During my time converting PeopleSoft data to Oracle EBS, I remember being asked to create a spreadsheet output using Penataho for the dataload of customers with a number of tabs including:
- Customer Info
- Customer Addresses
This request came from the “off-shore” resource we had on-shore from India at the time. An EBS “expert” … or so we were told.
I was informed in quite a lot of detail which columns they wanted and some simple transformations/edits they needed performed on the data. The interesting thing about the Customer Addresses data they asked for was that there was no indication of the sequence the addresses should be in, nor how we should indicate (say) the primary address, the delivery address, the billing address etc.
I questioned this and was firmly told “just do it the way they ask for it – they know what they are doing”. I had my doubts.
But I did it.
The next day the EBS “guru” rejected my data file because it had duplicate addresses in it. When I questioned what that meant exactly, the guru said “there is more than one address for a customer”. I pointed out that the data was correct and that there were lots of customers with multiple addresses – in fact most of them had at least two. To which he claimed “in EBS a customer can only have one address”.

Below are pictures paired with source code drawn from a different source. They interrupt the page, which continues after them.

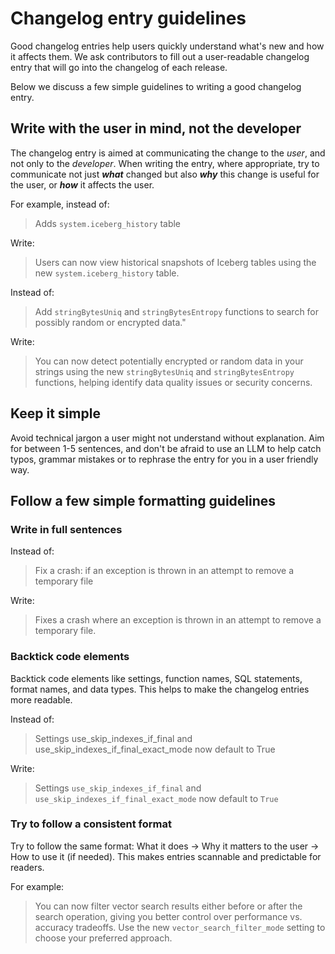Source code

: # Changelog entry guidelines

Good changelog entries help users quickly understand what's new and how it affects them. We ask contributors to fill out a user-readable changelog entry that will go into the changelog of each release.

Below we discuss a few simple guidelines to writing a good changelog entry.

## Write with the user in mind, not the developer

The changelog entry is aimed at communicating the change to the _user_, and not only to the _developer_.
When writing the entry, where appropriate, try to communicate not just **_what_** changed but also **_why_** this change is useful for the user, or **_how_** it affects the user.

For example, instead of:

> Adds `system.iceberg_history` table

Write:

> Users can now view historical snapshots of Iceberg tables using the new `system.iceberg_history` table.

Instead of:

> Add `stringBytesUniq` and `stringBytesEntropy` functions to search for possibly random or encrypted data."

Write:

> You can now detect potentially encrypted or random data in your strings using the new `stringBytesUniq` and `stringBytesEntropy` functions, helping identify data quality issues or security concerns.

## Keep it simple

Avoid technical jargon a user might not understand without explanation. Aim for between 1-5 sentences, and
don't be afraid to use an LLM to help catch typos, grammar mistakes or to rephrase the entry for you in a 
user friendly way.

## Follow a few simple formatting guidelines

### Write in full sentences

Instead of:

> Fix a crash: if an exception is thrown in an attempt to remove a temporary file

Write:

> Fixes a crash where an exception is thrown in an attempt to remove a temporary file.

### Backtick code elements

Backtick code elements like settings, function names, SQL statements, format names, and data types. This helps
to make the changelog entries more readable.

Instead of:

> Settings use_skip_indexes_if_final and use_skip_indexes_if_final_exact_mode now default to True

Write:

> Settings `use_skip_indexes_if_final` and `use_skip_indexes_if_final_exact_mode` now default to `True`

### Try to follow a consistent format

Try to follow the same format: What it does → Why it matters to the user → How to use it (if needed). This makes entries scannable and predictable for readers.

For example:

> You can now filter vector search results either before or after the search operation, giving you better control over performance vs. accuracy tradeoffs. Use the new `vector_search_filter_mode` setting to choose your preferred approach.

I think my face said it all really.
I suggested something along the lines of “RTFM”.
Note: It seems that the conversion approach taken by this off-shoring company was to load the data into staging tables they had created based on the EBS standard data load tables, but with only the fields they “thought” they needed. They then wrote scripts to populate the standard load tables from their customised tables. Clueless. A car crash waiting to happen … and it surely did.